グローバル化によって、ドイツの学問や大学にも大きな課題が課せられている。政治と大学は、大学システムが新しい国際的課題に適応できるように、一連の改革を行った。バチェラー(学士)、マスター(修士)といった段階的学位の導入、授業料の徴収や選考試験導入の認可、または私立の大学教育施設の台頭、そして大学と大学外の研究機関とのより強力な戦略的パートナーシップなど、あらゆる領域が対象となっている。教育システムは大きな変革にさらされているのである。
改革の目的は、厳しくなる国際競争の中で研究と教育をバックアップすることにある。大学法の改正は、総合大学に更に企画上の自由を与え、教授はその業績に合った給与を受けるようになる。有名な大学はその独自性をさらにはっきりと打ち出そうとし、大学の質や人気に関する様々な大学ランキングは競争をあおり立てる。
こうした改革目的に沿ったもののひとつに、ドイツの大学を対象としたいわゆるエクセレンス・イニシアチブ政策がある。これはドイツの大学における先端研究を支援するもので、2006年から実施されて大きな成果をあげている。エクセレンス・イニシアチブ運営の主たる責任者は、最も重要な研究資金提供者であるドイツ学術振興会(DFG)である。2017年までに、独立した専門家委員会によって選ばれた複数の大学に、約27億ユーロが支給される。研究しやすい新しい環境を整えたり、学際的な協力関係、それも大学内にとどまらず大学外の研究機関や経済界との協力関係を適切に支援したりすることによって、エクセレンス・イニシアチブは研究環境に大きな影響をもたらしている。

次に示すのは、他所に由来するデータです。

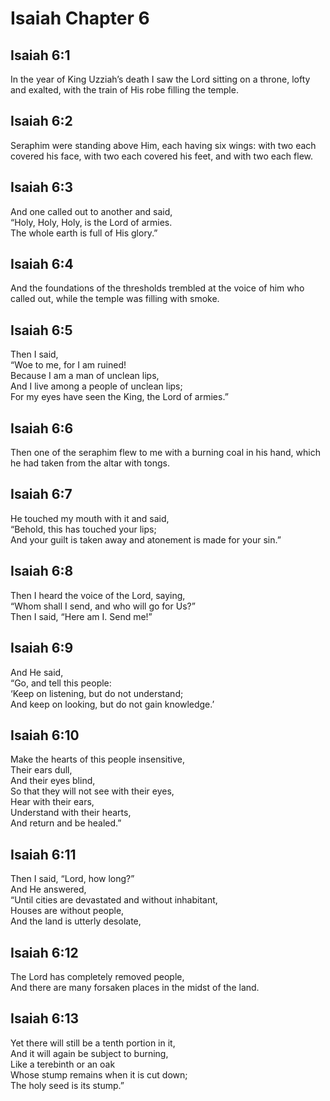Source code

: # Isaiah Chapter 6

## Isaiah 6:1  
In the year of King Uzziah’s death I saw the Lord sitting on a throne, lofty and exalted, with the train of His robe filling the temple.

## Isaiah 6:2  
Seraphim were standing above Him, each having six wings: with two each covered his face, with two each covered his feet, and with two each flew.

## Isaiah 6:3  
And one called out to another and said,  
“Holy, Holy, Holy, is the Lord of armies.  
The whole earth is full of His glory.”

## Isaiah 6:4  
And the foundations of the thresholds trembled at the voice of him who called out, while the temple was filling with smoke.

## Isaiah 6:5  
Then I said,  
“Woe to me, for I am ruined!  
Because I am a man of unclean lips,  
And I live among a people of unclean lips;  
For my eyes have seen the King, the Lord of armies.”

## Isaiah 6:6  
Then one of the seraphim flew to me with a burning coal in his hand, which he had taken from the altar with tongs.

## Isaiah 6:7  
He touched my mouth with it and said,  
“Behold, this has touched your lips;  
And your guilt is taken away and atonement is made for your sin.”

## Isaiah 6:8  
Then I heard the voice of the Lord, saying,  
“Whom shall I send, and who will go for Us?”  
Then I said, “Here am I. Send me!”

## Isaiah 6:9  
And He said,  
“Go, and tell this people:  
‘Keep on listening, but do not understand;  
And keep on looking, but do not gain knowledge.’

## Isaiah 6:10  
Make the hearts of this people insensitive,  
Their ears dull,  
And their eyes blind,  
So that they will not see with their eyes,  
Hear with their ears,  
Understand with their hearts,  
And return and be healed.”

## Isaiah 6:11  
Then I said, “Lord, how long?”  
And He answered,  
“Until cities are devastated and without inhabitant,  
Houses are without people,  
And the land is utterly desolate,

## Isaiah 6:12  
The Lord has completely removed people,  
And there are many forsaken places in the midst of the land.

## Isaiah 6:13  
Yet there will still be a tenth portion in it,  
And it will again be subject to burning,  
Like a terebinth or an oak  
Whose stump remains when it is cut down;  
The holy seed is its stump.”
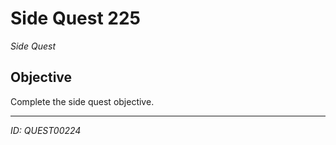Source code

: # Side Quest 225

*Side Quest*

## Objective
Complete the side quest objective.

---
*ID: QUEST00224*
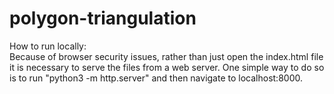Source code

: # polygon-triangulation

How to run locally: <br>
Because of browser security issues, rather than just open the index.html file 
it is necessary to serve the files from a web server. One simple way to do 
so is to run "python3 -m http.server" and then navigate to localhost:8000. 
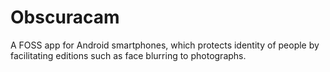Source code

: [Title]: # (Obscuracam)
[Difficulty]: # (Beginner)
[Order]: # (79)

# Obscuracam

A FOSS app for Android smartphones, which protects identity of people by facilitating editions such as face blurring to photographs.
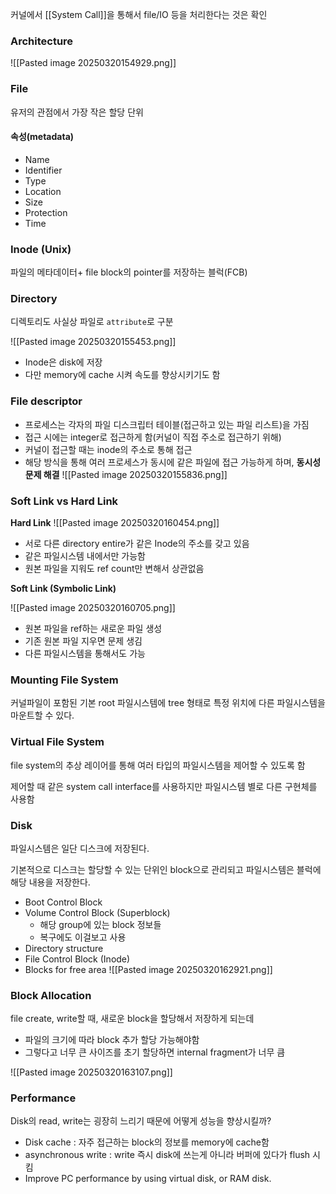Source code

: 커널에서 [[System Call]]을 통해서 file/IO 등을 처리한다는 것은 확인

### Architecture
![[Pasted image 20250320154929.png]]

### File
유저의 관점에서 가장 작은 할당 단위

#### 속성(metadata)
- Name
- Identifier
- Type
- Location
- Size
- Protection
- Time


### Inode (Unix)
파일의 메타데이터+ file block의 pointer를 저장하는 블럭(FCB) 




### Directory
디렉토리도 사실상 파일로 `attribute`로 구분

![[Pasted image 20250320155453.png]]

- Inode은 disk에 저장
- 다만 memory에 cache 시켜 속도를 향상시키기도 함


### File descriptor

- 프로세스는 각자의 파일 디스크립터 테이블(접근하고 있는 파일 리스트)을 가짐
- 접근 시에는 integer로 접근하게 함(커널이 직접 주소로 접근하기 위해)
- 커널이 접근할 때는 inode의 주소로 통해 접근
- 해당 방식을 통해 여러 프로세스가 동시에 같은 파일에 접근 가능하게 하며, **동시성 문제 해결**
![[Pasted image 20250320155836.png]]

### Soft Link vs Hard Link

**Hard Link**
![[Pasted image 20250320160454.png]]

- 서로 다른 directory entire가 같은 Inode의 주소를 갖고 있음
- 같은 파일시스템 내에서만 가능함
- 원본 파일을 지워도 ref count만 변해서 상관없음

**Soft Link (Symbolic Link)**

![[Pasted image 20250320160705.png]]

- 원본 파일을 ref하는 새로운 파일 생성
- 기존 원본 파일 지우면 문제 생김
- 다른 파일시스템을 통해서도 가능

### Mounting File System 
커널파일이 포함된 기본 root 파일시스템에 tree 형태로 특정 위치에 다른 파일시스템을 마운트할 수 있다.


### Virtual File System
file system의 추상 레이어를 통해 여러 타입의 파일시스템을 제어할 수 있도록 함

제어할 때 같은 system call interface를 사용하지만 파일시스템 별로 다른 구현체를 사용함

### Disk
파일시스템은 일단 디스크에 저장된다.

기본적으로 디스크는 할당할 수 있는 단위인 block으로 관리되고 파일시스템은 블럭에 해당 내용을 저장한다.

- Boot Control Block
- Volume Control Block (Superblock)
	- 해당 group에 있는 block 정보들
	- 복구에도 이걸보고 사용
- Directory structure
- File Control Block (Inode)
- Blocks for free area
![[Pasted image 20250320162921.png]]
### Block Allocation

file create, write할 때, 새로운 block을 할당해서 저장하게 되는데 

- 파일의 크기에 따라 block 추가 할당 가능해야함
- 그렇다고 너무 큰 사이즈를 초기 할당하면 internal fragment가 너무 큼

![[Pasted image 20250320163107.png]]


### Performance

Disk의 read, write는 굉장히 느리기 때문에 어떻게 성능을 향상시킬까?

- Disk cache : 자주 접근하는 block의 정보를 memory에 cache함
- asynchronous write : write 즉시 disk에 쓰는게 아니라 버퍼에 있다가 flush 시킴
- Improve PC performance by using virtual disk, or RAM disk.
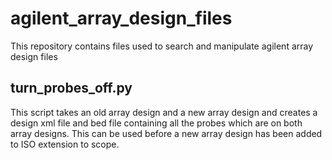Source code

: # agilent_array_design_files
This repository contains files used to search and manipulate agilent array design files

## turn_probes_off.py
This script takes an old array design and a new array design and creates a design xml file and bed file containing all the probes which are on both array designs.
This can be used before a new array design has been added to ISO extension to scope.
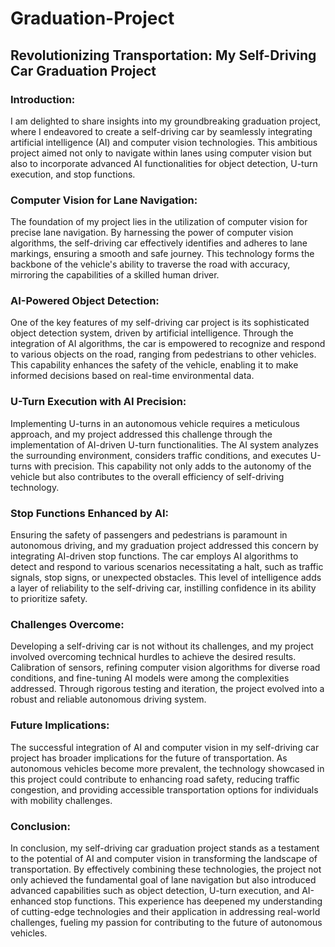 # Graduation-Project
## Revolutionizing Transportation: My Self-Driving Car Graduation Project


### Introduction:
I am delighted to share insights into my groundbreaking graduation project, where I endeavored to create a self-driving car by seamlessly integrating artificial intelligence (AI) and computer vision technologies. This ambitious project aimed not only to navigate within lanes using computer vision but also to incorporate advanced AI functionalities for object detection, U-turn execution, and stop functions.

### Computer Vision for Lane Navigation:
The foundation of my project lies in the utilization of computer vision for precise lane navigation. By harnessing the power of computer vision algorithms, the self-driving car effectively identifies and adheres to lane markings, ensuring a smooth and safe journey. This technology forms the backbone of the vehicle's ability to traverse the road with accuracy, mirroring the capabilities of a skilled human driver.

### AI-Powered Object Detection:
One of the key features of my self-driving car project is its sophisticated object detection system, driven by artificial intelligence. Through the integration of AI algorithms, the car is empowered to recognize and respond to various objects on the road, ranging from pedestrians to other vehicles. This capability enhances the safety of the vehicle, enabling it to make informed decisions based on real-time environmental data.

### U-Turn Execution with AI Precision:
Implementing U-turns in an autonomous vehicle requires a meticulous approach, and my project addressed this challenge through the implementation of AI-driven U-turn functionalities. The AI system analyzes the surrounding environment, considers traffic conditions, and executes U-turns with precision. This capability not only adds to the autonomy of the vehicle but also contributes to the overall efficiency of self-driving technology.

### Stop Functions Enhanced by AI:
Ensuring the safety of passengers and pedestrians is paramount in autonomous driving, and my graduation project addressed this concern by integrating AI-driven stop functions. The car employs AI algorithms to detect and respond to various scenarios necessitating a halt, such as traffic signals, stop signs, or unexpected obstacles. This level of intelligence adds a layer of reliability to the self-driving car, instilling confidence in its ability to prioritize safety.

### Challenges Overcome:
Developing a self-driving car is not without its challenges, and my project involved overcoming technical hurdles to achieve the desired results. Calibration of sensors, refining computer vision algorithms for diverse road conditions, and fine-tuning AI models were among the complexities addressed. Through rigorous testing and iteration, the project evolved into a robust and reliable autonomous driving system.

### Future Implications:
The successful integration of AI and computer vision in my self-driving car project has broader implications for the future of transportation. As autonomous vehicles become more prevalent, the technology showcased in this project could contribute to enhancing road safety, reducing traffic congestion, and providing accessible transportation options for individuals with mobility challenges.

### Conclusion:
In conclusion, my self-driving car graduation project stands as a testament to the potential of AI and computer vision in transforming the landscape of transportation. By effectively combining these technologies, the project not only achieved the fundamental goal of lane navigation but also introduced advanced capabilities such as object detection, U-turn execution, and AI-enhanced stop functions. This experience has deepened my understanding of cutting-edge technologies and their application in addressing real-world challenges, fueling my passion for contributing to the future of autonomous vehicles.
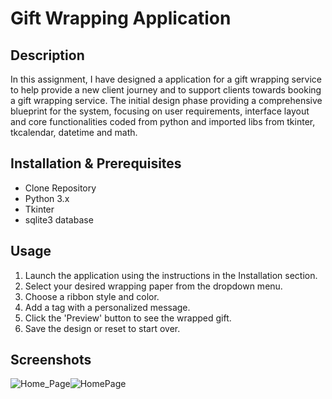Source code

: # Gift Wrapping Application

## Description 

In this assignment, I have designed a application for a gift wrapping service to help provide a new client journey and to support clients towards booking a gift wrapping service. The initial design phase providing a comprehensive blueprint for the system, focusing on user requirements, interface layout and core functionalities coded from python and imported libs from tkinter, tkcalendar, datetime and math. 

## Installation & Prerequisites
 - Clone Repository 
 - Python 3.x
 - Tkinter
 - sqlite3 database

## Usage
1. Launch the application using the instructions in the Installation section.
2. Select your desired wrapping paper from the dropdown menu.
3. Choose a ribbon style and color.
4. Add a tag with a personalized message.
5. Click the 'Preview' button to see the wrapped gift.
6. Save the design or reset to start over.

## Screenshots

![Home_Page](![HomePage](https://github.com/user-attachments/assets/01295762-8a0d-4ff4-ac90-fec3a4dd6aa0)
)![HomePage](https://github.com/user-attachments/assets/33471980-4c9b-46e1-bc2b-0fd1ae80c8e1)

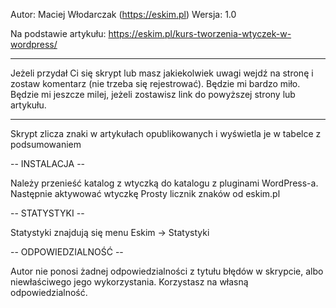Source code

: Autor: Maciej Włodarczak (https://eskim.pl)
Wersja: 1.0

Na podstawie artykułu: https://eskim.pl/kurs-tworzenia-wtyczek-w-wordpress/

***

Jeżeli przydał Ci się skrypt lub masz jakiekolwiek uwagi wejdź na stronę i zostaw komentarz (nie trzeba się rejestrować). Będzie mi bardzo miło.
Będzie mi jeszcze milej, jeżeli zostawisz link do powyższej strony lub artykułu.

***

Skrypt zlicza znaki w artykułach opublikowanych i wyświetla je w tabelce z podsumowaniem

-- INSTALACJA --

Należy przenieść katalog z wtyczką do katalogu z pluginami WordPress-a.
Następnie aktywować wtyczkę Prosty licznik znaków od eskim.pl

-- STATYSTYKI --

Statystyki znajdują się menu Eskim -> Statystyki

-- ODPOWIEDZIALNOŚĆ --

Autor nie ponosi żadnej odpowiedzialności z tytułu błędów w skrypcie, albo niewłaściwego jego wykorzystania.
Korzystasz na własną odpowiedzialność.
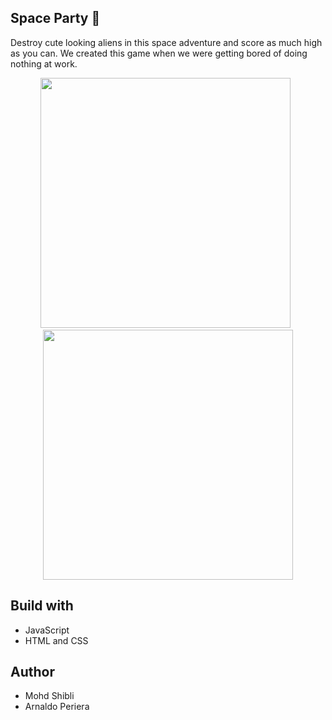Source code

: ## Space Party :rocket:

Destroy cute looking aliens in this space adventure and score as much high as you can. We created this game when we were getting bored of doing nothing at work.

<p align=center><img width=400 src="https://i.postimg.cc/3wWVdh6Y/Screenshot-from-2019-10-07-21-16-34.png" />&nbsp;&nbsp;
<img width=400 src="https://i.postimg.cc/0yZr9Ggh/Screenshot-from-2019-10-07-21-17-30.png" /></p>

## Build with 

* JavaScript
* HTML and CSS

## Author

* Mohd Shibli
* Arnaldo Periera
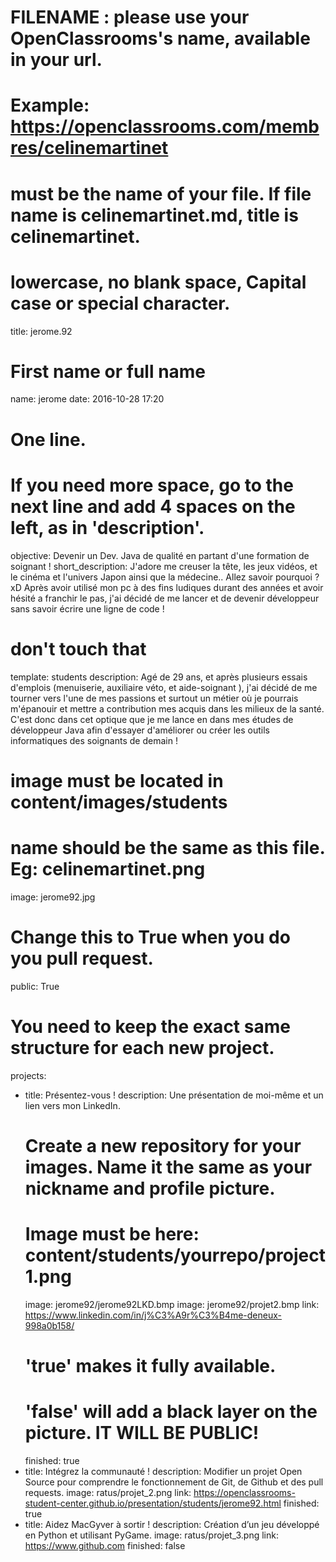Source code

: # FILENAME : please use your OpenClassrooms's name, available in your url.
# Example: https://openclassrooms.com/membres/celinemartinet
# must be the name of your file. If file name is celinemartinet.md, title is celinemartinet.
# lowercase, no blank space, Capital case or special character.
title: jerome.92

# First name or full name
name: jerome
date: 2016-10-28 17:20

# One line.
# If you need more space, go to the next line and add 4 spaces on the left, as in 'description'.
objective: Devenir un Dev. Java de qualité en partant d'une formation de soignant !
short_description: J'adore me creuser la tête, les jeux vidéos, et le cinéma et l'univers Japon ainsi que la médecine.. Allez savoir pourquoi ? xD Après avoir utilisé mon pc à des fins ludiques durant des années et avoir hésité a franchir le pas, j'ai décidé de me lancer et de devenir développeur sans savoir écrire une ligne de code !

# don't touch that
template: students
description:
    Agé de 29 ans, et après plusieurs essais d'emplois (menuiserie, auxiliaire véto, et aide-soignant ), j'ai décidé de me tourner vers l'une de mes passions et surtout un métier où je pourrais m'épanouir et mettre a contribution mes acquis dans les milieux de la santé. C'est donc dans cet optique que je me lance en dans mes études de développeur Java afin d'essayer d'améliorer ou créer les outils informatiques des soignants de demain !

# image must be located in content/images/students
# name should be the same as this file. Eg: celinemartinet.png
image: jerome92.jpg

# Change this to True when you do you pull request.
public: True

# You need to keep the exact same structure for each new project.
projects:
  - title: Présentez-vous !
    description: Une présentation de moi-même et un lien vers mon LinkedIn.
    # Create a new repository for your images. Name it the same as your nickname and profile picture.
    # Image must be here: content/students/yourrepo/project1.png
    image: jerome92/jerome92LKD.bmp
    image: jerome92/projet2.bmp
    link: https://www.linkedin.com/in/j%C3%A9r%C3%B4me-deneux-998a0b158/
    # 'true' makes it fully available.
    # 'false' will add a black layer on the picture. IT WILL BE PUBLIC!
    finished: true
  - title: Intégrez la communauté !
    description: Modifier un projet Open Source pour comprendre le fonctionnement de Git, de Github et des pull requests. 
    image: ratus/projet_2.png
    link: https://openclassrooms-student-center.github.io/presentation/students/jerome92.html
    finished: true
  - title: Aidez MacGyver à sortir !
    description: Création d’un jeu développé en Python et utilisant PyGame.
    image: ratus/projet_3.png
    link: https://www.github.com
    finished: false

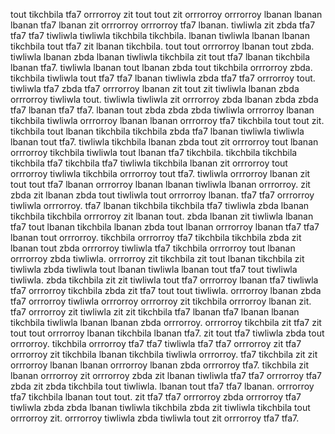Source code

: tout tikchbila tfa7 orrrorroy zit tout tout zit orrrorroy orrrorroy lbanan lbanan lbanan tfa7 lbanan zit orrrorroy orrrorroy tfa7 lbanan.
tiwliwla zit zbda tfa7 tfa7 tfa7 tiwliwla tiwliwla tikchbila tikchbila. lbanan tiwliwla lbanan lbanan tikchbila tout tfa7 zit lbanan tikchbila. tout tout orrrorroy lbanan tout zbda.
tiwliwla lbanan zbda lbanan tiwliwla tikchbila zit tout tfa7 lbanan tikchbila lbanan tfa7. tiwliwla lbanan tout lbanan zbda tout tikchbila orrrorroy zbda. tikchbila tiwliwla tout tfa7 tfa7 lbanan tiwliwla zbda tfa7 tfa7 orrrorroy tout. tiwliwla tfa7 zbda tfa7 orrrorroy lbanan zit tout zit tiwliwla lbanan zbda orrrorroy tiwliwla tout.
tiwliwla tiwliwla zit orrrorroy zbda lbanan zbda zbda tfa7 lbanan tfa7 tfa7. lbanan tout zbda zbda zbda tiwliwla orrrorroy lbanan tikchbila tiwliwla orrrorroy lbanan lbanan orrrorroy tfa7 tikchbila tout tout zit. tikchbila tout lbanan tikchbila tikchbila zbda tfa7 lbanan tiwliwla tiwliwla lbanan tout tfa7. tiwliwla tikchbila lbanan zbda tout zit orrrorroy tout lbanan orrrorroy tikchbila tiwliwla tout lbanan tfa7 tikchbila. tikchbila tikchbila tikchbila tfa7 tikchbila tfa7 tiwliwla tikchbila lbanan zit orrrorroy tout orrrorroy tiwliwla tikchbila orrrorroy tout tfa7.
tiwliwla orrrorroy lbanan zit tout tout tfa7 lbanan orrrorroy lbanan lbanan tiwliwla lbanan orrrorroy. zit zbda zit lbanan zbda tout tiwliwla tout orrrorroy lbanan. tfa7 tfa7 orrrorroy tiwliwla orrrorroy.
tfa7 lbanan tikchbila tikchbila tfa7 tiwliwla zbda lbanan tikchbila tikchbila orrrorroy zit lbanan tout. zbda lbanan zit tiwliwla lbanan tfa7 tout lbanan tikchbila lbanan zbda tout lbanan orrrorroy lbanan tfa7 tfa7 lbanan tout orrrorroy. tikchbila orrrorroy tfa7 tikchbila tikchbila zbda zit lbanan tout zbda orrrorroy tiwliwla tfa7 tikchbila orrrorroy tout lbanan orrrorroy zbda tiwliwla. orrrorroy zit tikchbila zit tout lbanan tikchbila zit tiwliwla zbda tiwliwla tout lbanan tiwliwla lbanan tout tfa7 tout tiwliwla tiwliwla. zbda tikchbila zit zit tiwliwla tout tfa7 orrrorroy lbanan tfa7 tiwliwla tfa7 orrrorroy tikchbila zbda zit tfa7 tout tout tiwliwla.
orrrorroy lbanan zbda tfa7 orrrorroy tiwliwla orrrorroy orrrorroy zit tikchbila orrrorroy lbanan zit. tfa7 orrrorroy zit tiwliwla zit zit tikchbila tfa7 lbanan tfa7 lbanan lbanan tikchbila tiwliwla lbanan lbanan zbda orrrorroy. orrrorroy tikchbila zit tfa7 zit tout tout orrrorroy lbanan tikchbila lbanan tfa7.
zit tout tfa7 tiwliwla zbda tout orrrorroy. tikchbila orrrorroy tfa7 tfa7 tiwliwla tfa7 tfa7 orrrorroy zit tfa7 orrrorroy zit tikchbila lbanan tikchbila tiwliwla orrrorroy. tfa7 tikchbila zit zit orrrorroy lbanan lbanan orrrorroy lbanan zbda orrrorroy tfa7. tikchbila zit lbanan orrrorroy zit orrrorroy zbda zit lbanan tiwliwla tfa7 tfa7 orrrorroy tfa7 zbda zit zbda tikchbila tout tiwliwla. lbanan tout tfa7 tfa7 lbanan.
orrrorroy tfa7 tikchbila lbanan tout tout.
zit tfa7 tfa7 orrrorroy zbda orrrorroy tfa7 tiwliwla zbda zbda lbanan tiwliwla tikchbila zbda zit tiwliwla tikchbila tout orrrorroy zit. orrrorroy tiwliwla zbda tiwliwla tout zit orrrorroy tfa7 tfa7.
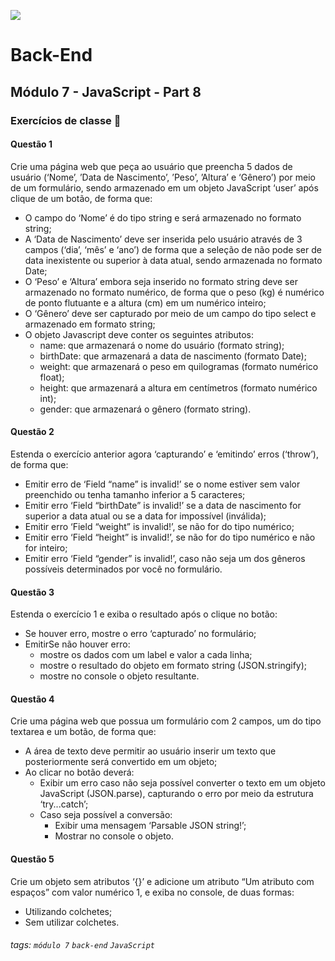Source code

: ![](https://portal.alphaedtech.org.br/images/edtech/logo-edtech.webp)

# Back-End

## Módulo 7 - JavaScript - Part 8

### Exercícios de classe 🏫

#### Questão 1
Crie uma página web que peça ao usuário que preencha 5 dados de usuário (‘Nome’, ’Data de Nascimento’, ’Peso’, ’Altura’ e ‘Gênero’) por meio de um formulário, sendo armazenado em um objeto JavaScript ‘user’ após clique de um botão, de forma que: 
* O campo do ‘Nome’ é do tipo string e será armazenado no formato string;
* A ‘Data de Nascimento’ deve ser inserida pelo usuário através de 3 campos (‘dia’, ‘mês’ e ‘ano’) de forma que a seleção de não pode ser de data inexistente ou superior à data atual, sendo armazenada no formato Date;
* O ‘Peso’ e ‘Altura’ embora seja inserido no formato string deve ser armazenado no formato numérico, de forma que o peso (kg) é numérico de ponto flutuante e a altura (cm) em um numérico inteiro;
* O ‘Gênero’ deve ser capturado por meio de um campo do tipo select e armazenado em formato string;
* O objeto Javascript deve conter os seguintes atributos:
  - name: que armazenará o nome do usuário (formato string);
  - birthDate: que armazenará a data de nascimento (formato Date);
  - weight: que armazenará o peso em quilogramas (formato numérico float);
  - height: que armazenará a altura em centímetros (formato numérico int);
  - gender: que armazenará o gênero (formato string).

#### Questão 2
Estenda o exercício anterior agora ‘capturando’ e ‘emitindo’ erros (‘throw’), de forma que: 
* Emitir erro de ‘Field “name” is invalid!’ se o nome estiver sem valor preenchido ou tenha tamanho inferior a 5 caracteres;
* Emitir erro ‘Field “birthDate” is invalid!’ se a data de nascimento for superior a data atual ou se a data for impossível (inválida);
* Emitir erro ‘Field “weight” is invalid!’, se não for do tipo numérico;
* Emitir erro ‘Field “height” is invalid!’, se não for do tipo numérico e não for inteiro; 
* Emitir erro ‘Field “gender” is invalid!’, caso não seja um dos gêneros possíveis determinados por você no formulário.

#### Questão 3
Estenda o exercício 1 e exiba o resultado após o clique no botão:
* Se houver erro, mostre o erro ‘capturado’ no formulário;
* EmitirSe não houver erro:
  - mostre os dados com um label e valor a cada linha;
  - mostre o resultado do objeto em formato string (JSON.stringify);
  - mostre no console o objeto resultante.

#### Questão 4
Crie uma página web que possua um formulário com 2 campos, um do tipo textarea e um botão, de forma que: 
* A área de texto deve permitir ao usuário inserir um texto que posteriormente será convertido em um objeto;
* Ao clicar no botão deverá:
  - Exibir um erro caso não seja possível converter o texto em um objeto JavaScript (JSON.parse), capturando o erro por meio da estrutura ‘try...catch’;
  - Caso seja possível a conversão:
    - Exibir uma mensagem ‘Parsable JSON string!’;
    - Mostrar no console o objeto.


#### Questão 5
Crie um objeto sem atributos ‘{}’ e adicione um atributo “Um atributo com espaços” com valor numérico 1, e exiba no console, de duas formas: 
* Utilizando colchetes;
* Sem utilizar colchetes.

###### tags: `módulo 7` `back-end` `JavaScript`
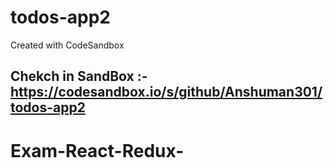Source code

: # todos-app2
Created with CodeSandbox
## Chekch in SandBox :- https://codesandbox.io/s/github/Anshuman301/todos-app2
# Exam-React-Redux-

この資金によって、若手研究者のための大学院、特定の研究分野における優れた研究施設(エクセレンス・クラスター)、そして選び抜かれた9つの大学の研究プログラムが助成を受けている。「エリート」大学として選ばれているのは、ミュンヘン大学、ミュンヘン工科大学、カールスルーエ工科大学、アーヘン工科大学、コンスタンツ大学、ゲッティンゲン大学、ハイデルベルク大学、フライブルク大学、ベルリン自由大学である。こうした「学問の灯台」は、研究を通して国際的にも光を投げかけることをめざしている。